See Contraindications. Avoid concomitant rosuvastatin; if unavoidable, initiate rosuvastatin at 5mg once daily. Caution with concomitant anticoagulants; reduce warfarin dose and monitor. May potentiate CYP2C8 substrates (eg, dabrafenib, enzalutamide [seizure risk], loperamide, montelukast, paclitaxel, pioglitazone, rosiglitazone) or OATP1B1 substrates (eg, atrasentan, atorvastatin, bosentan, ezetimibe, fluvastatin, glyburide, SN-38 [active metabolite of irinotecan], rosuvastatin, pitavastatin, pravastatin, rifampin, valsartan, olmesartan); may need to reduce dose of these substrates. Myopathy, rhabdomyolysis, and acute renal failure with HMG-CoA reductase inhibitors, colchicine (esp. in elderly or renal dysfunction). Separate dosing of bile acid-binding resins (eg, colestipol) by at least 2hrs.

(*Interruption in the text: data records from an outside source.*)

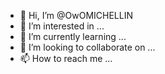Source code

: - 👋 Hi, I’m @OwOMICHELLIN
- 👀 I’m interested in ...
- 🌱 I’m currently learning ...
- 💞️ I’m looking to collaborate on ...
- 📫 How to reach me ...

<!---
OwOMICHELLIN/OwOMICHELLIN is a ✨ special ✨ repository because its `README.md` (this file) appears on your GitHub profile.
You can click the Preview link to take a look at your changes.
--->
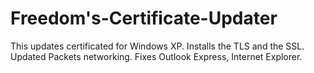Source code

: # Freedom's-Certificate-Updater

This updates certificated for Windows XP. Installs the TLS and the SSL. Updated Packets networking. Fixes Outlook Express, Internet Explorer.
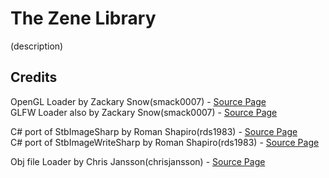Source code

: # The Zene Library

(description)

## Credits

OpenGL Loader by Zackary Snow(smack0007) - [Source Page](https://github.com/smack0007/GLDotNet)</br>
GLFW Loader also by Zackary Snow(smack0007) - [Source Page](https://github.com/smack0007/GLFWDotNet)</br>

C# port of StbImageSharp by Roman Shapiro(rds1983) - [Source Page](https://github.com/StbSharp/StbImageSharp)</br>
C# port of StbImageWriteSharp by Roman Shapiro(rds1983) - [Source Page](https://github.com/StbSharp/StbImageWriteSharp)</br>

Obj file Loader by Chris Jansson(chrisjansson) - [Source Page](https://github.com/chrisjansson/ObjLoader)</br>
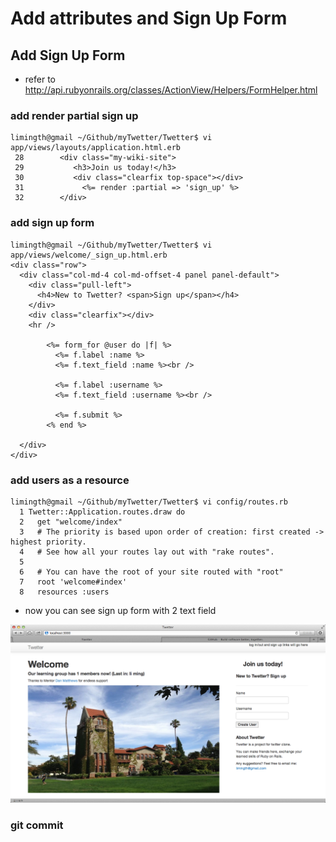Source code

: 
# Add attributes and Sign Up Form

## Add Sign Up Form

* refer to
<http://api.rubyonrails.org/classes/ActionView/Helpers/FormHelper.html>

### add render partial sign up 
	limingth@gmail ~/Github/myTwetter/Twetter$ vi app/views/layouts/application.html.erb
	 28        <div class="my-wiki-site">
	 29           <h3>Join us today!</h3>
	 30           <div class="clearfix top-space"></div>
	 31             <%= render :partial => 'sign_up' %>
	 32        </div>

### add sign up form
	limingth@gmail ~/Github/myTwetter/Twetter$ vi app/views/welcome/_sign_up.html.erb 
	<div class="row">
	  <div class="col-md-4 col-md-offset-4 panel panel-default">
	    <div class="pull-left">
	      <h4>New to Twetter? <span>Sign up</span></h4>
	    </div>
	    <div class="clearfix"></div>
	    <hr />

	        <%= form_for @user do |f| %>
	          <%= f.label :name %>
	          <%= f.text_field :name %><br />

	          <%= f.label :username %>
	          <%= f.text_field :username %><br />

	          <%= f.submit %>
	        <% end %>

	  </div>
	</div>    

### add users as a resource
	limingth@gmail ~/Github/myTwetter/Twetter$ vi config/routes.rb 
	  1 Twetter::Application.routes.draw do
	  2   get "welcome/index"
	  3   # The priority is based upon order of creation: first created -> highest priority.
	  4   # See how all your routes lay out with "rake routes".
	  5 
	  6   # You can have the root of your site routed with "root"
	  7   root 'welcome#index'
	  8   resources :users

* now you can see sign up form with 2 text field

![view-add-sign-up-form](view-add-sign-up-form.png)

### git commit

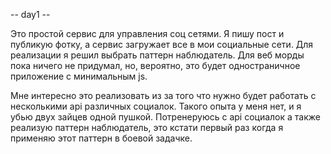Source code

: 
-- day1 --

Это простой сервис для управления соц сетями. Я пишу пост и публикую фотку, а сервис загружает все в мои социальные сети.
Для реализации я решил выбрать паттерн наблюдатель. Для веб морды пока ничего не придумал, но, вероятно, это будет одностраничное приложение с минимальным js.

Мне интересно это реализовать из за того что нужно будет работать с несколькими api различных социалок. Такого опыта у меня нет, и я убью двух зайцев одной пушкой.
Потренеруюсь с api социалок а также реализую паттерн наблюдатель, это кстати первый раз когда я применяю этот паттерн в боевой задачке.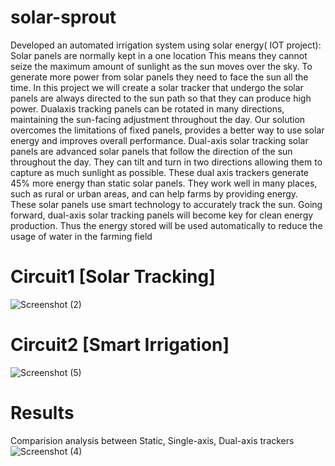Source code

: # solar-sprout
Developed an automated irrigation system using solar energy( IOT project): Solar panels are normally kept in a one location This means they cannot seize the maximum amount of sunlight as the sun moves over the sky. To generate more power from solar panels they need to face the sun all the time. In this project we will create a solar tracker that undergo the solar panels are always directed to the sun path so that they can produce high power. Dualaxis tracking panels can be rotated in many directions, maintaining the sun-facing adjustment throughout the day. Our solution overcomes the limitations of fixed panels, provides a better way to use solar energy and improves overall performance. Dual-axis solar tracking solar panels are advanced solar panels that follow the direction of the sun throughout the day. They can tilt and turn in two directions allowing them to capture as much sunlight as possible. These dual axis trackers generate 45% more energy than static solar panels. They work well in many places, such as rural or urban areas, and can help farms by providing energy. These solar panels use smart technology to accurately track the sun. Going forward, dual-axis solar tracking panels will become key for clean energy production. Thus the energy stored will be used automatically to reduce the usage of water in the farming field
# Circuit1 [Solar Tracking]
![Screenshot (2)](https://github.com/user-attachments/assets/e104eb0f-4374-466b-bf25-9ddece69732a)
# Circuit2 [Smart Irrigation]
![Screenshot (5)](https://github.com/user-attachments/assets/4703967f-ba2c-4191-8181-cb2fbb47d72d)
# Results
Comparision analysis between Static, Single-axis, Dual-axis trackers
![Screenshot (4)](https://github.com/user-attachments/assets/fcf03d86-85bb-4b02-8db8-9c0ef855e8da)




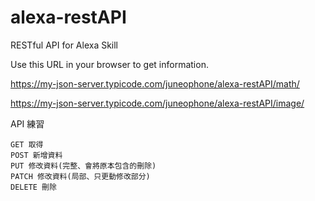 # alexa-restAPI
RESTful API for Alexa Skill

Use this URL in your browser to get information.

https://my-json-server.typicode.com/juneophone/alexa-restAPI/math/

https://my-json-server.typicode.com/juneophone/alexa-restAPI/image/

API 練習

    GET 取得
    POST 新增資料
    PUT 修改資料(完整、會將原本包含的刪除)
    PATCH 修改資料(局部、只更動修改部分)
    DELETE 刪除
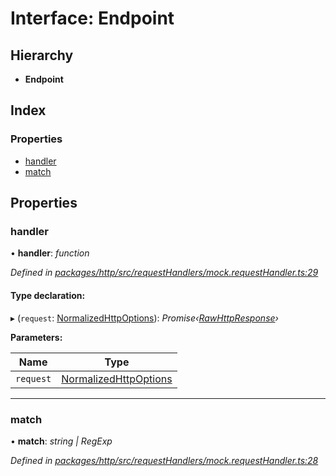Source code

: # Interface: Endpoint

## Hierarchy

* **Endpoint**

## Index

### Properties

* [handler](endpoint.md#handler)
* [match](endpoint.md#match)

## Properties

###  handler

• **handler**: *function*

*Defined in [packages/http/src/requestHandlers/mock.requestHandler.ts:29](https://github.com/headline-1/coolio/blob/420fd1d/packages/http/src/requestHandlers/mock.requestHandler.ts#L29)*

#### Type declaration:

▸ (`request`: [NormalizedHttpOptions](normalizedhttpoptions.md)): *Promise‹[RawHttpResponse](rawhttpresponse.md)›*

**Parameters:**

Name | Type |
------ | ------ |
`request` | [NormalizedHttpOptions](normalizedhttpoptions.md) |

___

###  match

• **match**: *string | RegExp*

*Defined in [packages/http/src/requestHandlers/mock.requestHandler.ts:28](https://github.com/headline-1/coolio/blob/420fd1d/packages/http/src/requestHandlers/mock.requestHandler.ts#L28)*
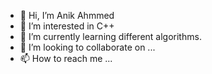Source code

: - 👋 Hi, I’m Anik Ahmmed
- 👀 I’m interested in C++
- 🌱 I’m currently learning different algorithms. 
- 💞️ I’m looking to collaborate on ...
- 📫 How to reach me ...

<!---
Anik-1000/Anik-1000 is a ✨ special ✨ repository because its `README.md` (this file) appears on your GitHub profile.
You can click the Preview link to take a look at your changes.
--->

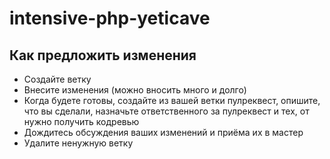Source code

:# intensive-php-yeticave

## Как предложить изменения

* Создайте ветку
* Внесите изменения (можно вносить много и долго)
* Когда будете готовы, создайте из вашей ветки пулреквест, опишите, что вы сделали, назначьте ответственного за пулреквест и тех, от нужно получить кодревью
* Дождитесь обсуждения ваших изменений и приёма их в мастер
* Удалите ненужную ветку
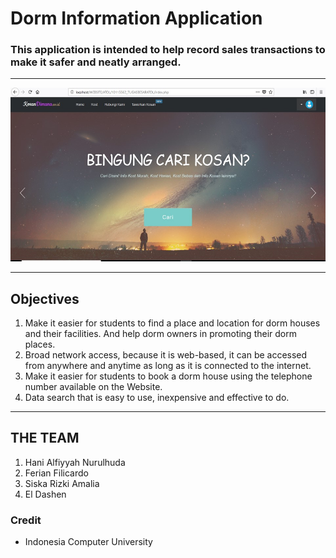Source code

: # Dorm Information Application
### This application is intended to help record sales transactions to make it safer and neatly arranged.

- - - -

![picture alt](dorm-info.jpg "Title is optional")

- - - -

## Objectives

1. Make it easier for students to find a place and location for dorm houses and their facilities. And help dorm owners in promoting their dorm places.
2. Broad network access, because it is web-based, it can be accessed from anywhere and anytime as long as it is connected to the internet.
3. Make it easier for students to book a dorm house using the telephone number available on the Website.
4. Data search that is easy to use, inexpensive and effective to do.

- - - -

## THE TEAM

1. Hani Alfiyyah Nurulhuda
2. Ferian Filicardo
3. Siska Rizki Amalia
4. El Dashen

### Credit
- Indonesia Computer University
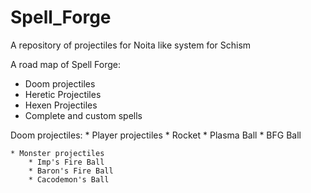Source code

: # Spell_Forge
A repository of projectiles for Noita like system for Schism

A road map of Spell Forge:
* Doom projectiles
* Heretic Projectiles
* Hexen Projectiles
* Complete and custom spells


Doom projectiles:
	* Player projectiles
		* Rocket
		* Plasma Ball
		* BFG Ball
		
	* Monster projectiles
		* Imp's Fire Ball
		* Baron's Fire Ball
		* Cacodemon's Ball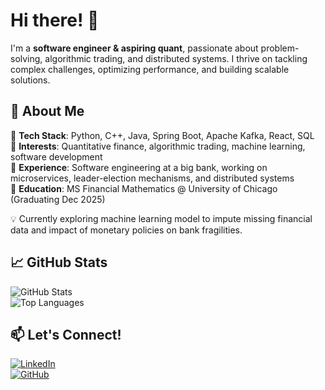 # Hi there! 👋  

I'm a **software engineer & aspiring quant**, passionate about problem-solving, algorithmic trading, and distributed systems. I thrive on tackling complex challenges, optimizing performance, and building scalable solutions.

## 🚀 About Me  
🔹 **Tech Stack**: Python, C++, Java, Spring Boot, Apache Kafka, React, SQL  
🔹 **Interests**: Quantitative finance, algorithmic trading, machine learning, software development  
🔹 **Experience**: Software engineering at a big bank, working on microservices, leader-election mechanisms, and distributed systems  
🔹 **Education**: MS Financial Mathematics @ University of Chicago (Graduating Dec 2025)  

💡 Currently exploring machine learning model to impute missing financial data and impact of monetary policies on bank fragilities.

## 📈 GitHub Stats  
![GitHub Stats](https://github-readme-stats.vercel.app/api?username=aadideshpande&show_icons=true&theme=dark)  
![Top Languages](https://github-readme-stats.vercel.app/api/top-langs/?username=aadideshpande&layout=compact&theme=dark)

## 📫 Let's Connect!  
[![LinkedIn](https://img.shields.io/badge/LinkedIn-Connect-blue?style=flat&logo=linkedin)](https://www.linkedin.com/in/aadi-deshpande-b13045166/)  
[![GitHub](https://img.shields.io/badge/GitHub-Follow-black?style=flat&logo=github)](https://github.com/aadideshpande)  
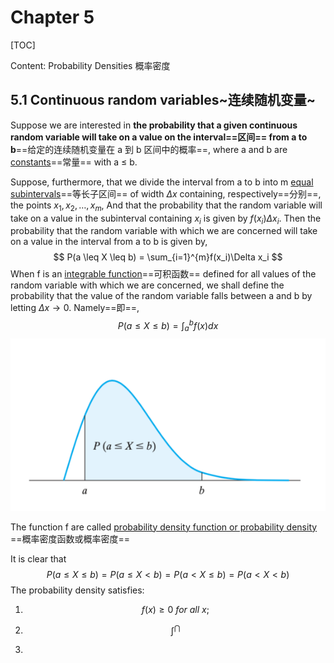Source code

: # Chapter 5

[TOC]

Content: Probability Densities 概率密度

## 5.1 Continuous random variables~连续随机变量~



Suppose we are interested in **the probability that a given continuous random variable will take on a value on the interval==区间== from a to b**==给定的连续随机变量在 a 到 b 区间中的概率==, where a and b are <u>constants</u>==常量== with a ≤ b. 

Suppose, furthermore, that we divide the interval from a to b into m <u>equal subintervals</u>==等长子区间== of width $\Delta x$ containing, respectively==分别==, the points $x_1, x_2, \dots, x_m$, 
And that the probability that the random variable will take on a value in the subinterval containing $x_i$ is given by $f(x_i)\Delta x_i$. Then the probability that the random variable with which we are concerned will take on a value in the interval from a to b is given by, 
$$
P(a \leq X \leq b) = \sum_{i=1}^{m}f(x_i)\Delta x_i
$$
When f is an <u>integrable function</u>==可积函数== defined for all values of the random variable with which we are concerned, we shall define the probability that the value of the random variable falls between a and b by letting $\Delta x \rightarrow 0$. Namely==即==,
$$
P(a \leq X \leq b) = \int_{a}^{b}f(x)dx
$$
![5-1](Chapter-5.assets/image-20220417053035331.png)

The function f are called <u>probability density function or probability density</u> ==概率密度函数或概率密度== 

It is clear that
$$
P(a \leq X \leq b) = P(a \leq X < b) = P(a < X \leq b) = P(a < X < b)
$$
The probability density satisfies:

1. $$
   f(x) \geq 0\ for\ all\ x;
   $$

2. $$
   \int^{\dint}
   $$

3. 
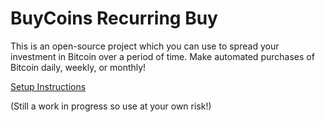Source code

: # BuyCoins Recurring Buy

This is an open-source project which you can use to spread your investment in Bitcoin over a period of time. Make automated purchases of Bitcoin daily, weekly, or monthly!

[Setup Instructions](https://buycoins-recurring-buy.herokuapp.com/setup)

(Still a work in progress so use at your own risk!)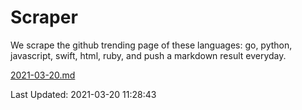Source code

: # Scraper

We scrape the github trending page of these languages: go, python, javascript, swift, html, ruby, and push a markdown result everyday.

[2021-03-20.md](https://github.com/henson/Scraper/blob/master/2021-03-20.md)

Last Updated: 2021-03-20 11:28:43
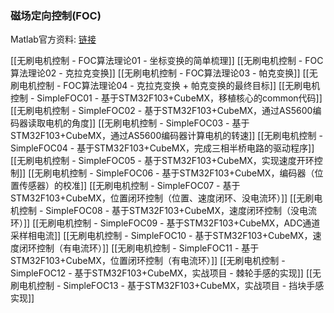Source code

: 
### 磁场定向控制(FOC)
Matlab官方资料: [链接](https://ww2.mathworks.cn/discovery/field-oriented-control.html)

[[无刷电机控制 - FOC算法理论01 - 坐标变换的简单梳理]]
[[无刷电机控制 - FOC算法理论02 - 克拉克变换]]
[[无刷电机控制 - FOC算法理论03 - 帕克变换]]
[[无刷电机控制 - FOC算法理论04 - 克拉克变换 + 帕克变换的最终目标]]
[[无刷电机控制 - SimpleFOC01 - 基于STM32F103+CubeMX，移植核心的common代码]]
[[无刷电机控制 - SimpleFOC02 - 基于STM32F103+CubeMX，通过AS5600编码器读取电机的角度]]
[[无刷电机控制 - SimpleFOC03 - 基于STM32F103+CubeMX，通过AS5600编码器计算电机的转速]]
[[无刷电机控制 - SimpleFOC04 - 基于STM32F103+CubeMX，完成三相半桥电路的驱动程序]]
[[无刷电机控制 - SimpleFOC05 - 基于STM32F103+CubeMX，实现速度开环控制]]
[[无刷电机控制 - SimpleFOC06 - 基于STM32F103+CubeMX，编码器（位置传感器）的校准]]
[[无刷电机控制 - SimpleFOC07 - 基于STM32F103+CubeMX，位置闭环控制（位置、速度闭环、没电流环）]]
[[无刷电机控制 - SimpleFOC08 - 基于STM32F103+CubeMX，速度闭环控制（没电流环）]]
[[无刷电机控制 - SimpleFOC09 - 基于STM32F103+CubeMX，ADC通道采样相电流]]
[[无刷电机控制 - SimpleFOC10 - 基于STM32F103+CubeMX，速度闭环控制（有电流环）]]
[[无刷电机控制 - SimpleFOC11 - 基于STM32F103+CubeMX，位置闭环控制（有电流环）]]
[[无刷电机控制 - SimpleFOC12 - 基于STM32F103+CubeMX，实战项目 - 棘轮手感的实现]]
[[无刷电机控制 - SimpleFOC13 - 基于STM32F103+CubeMX，实战项目 - 挡块手感实现]]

Dyspepsia, abdominal pain, acute appendicitis, atrial fibrillation, gallbladder disease, cholestatic jaundice, blurred vision, hypesthesia, paresthesias, altered taste, dizziness, somnolence, peripheral neuritis, headache, depression, impotence, decreased libido, myopathy, arthralgia, synovitis, abnormal LFTs, blood dyscrasias, angioedema, rash, cataracts.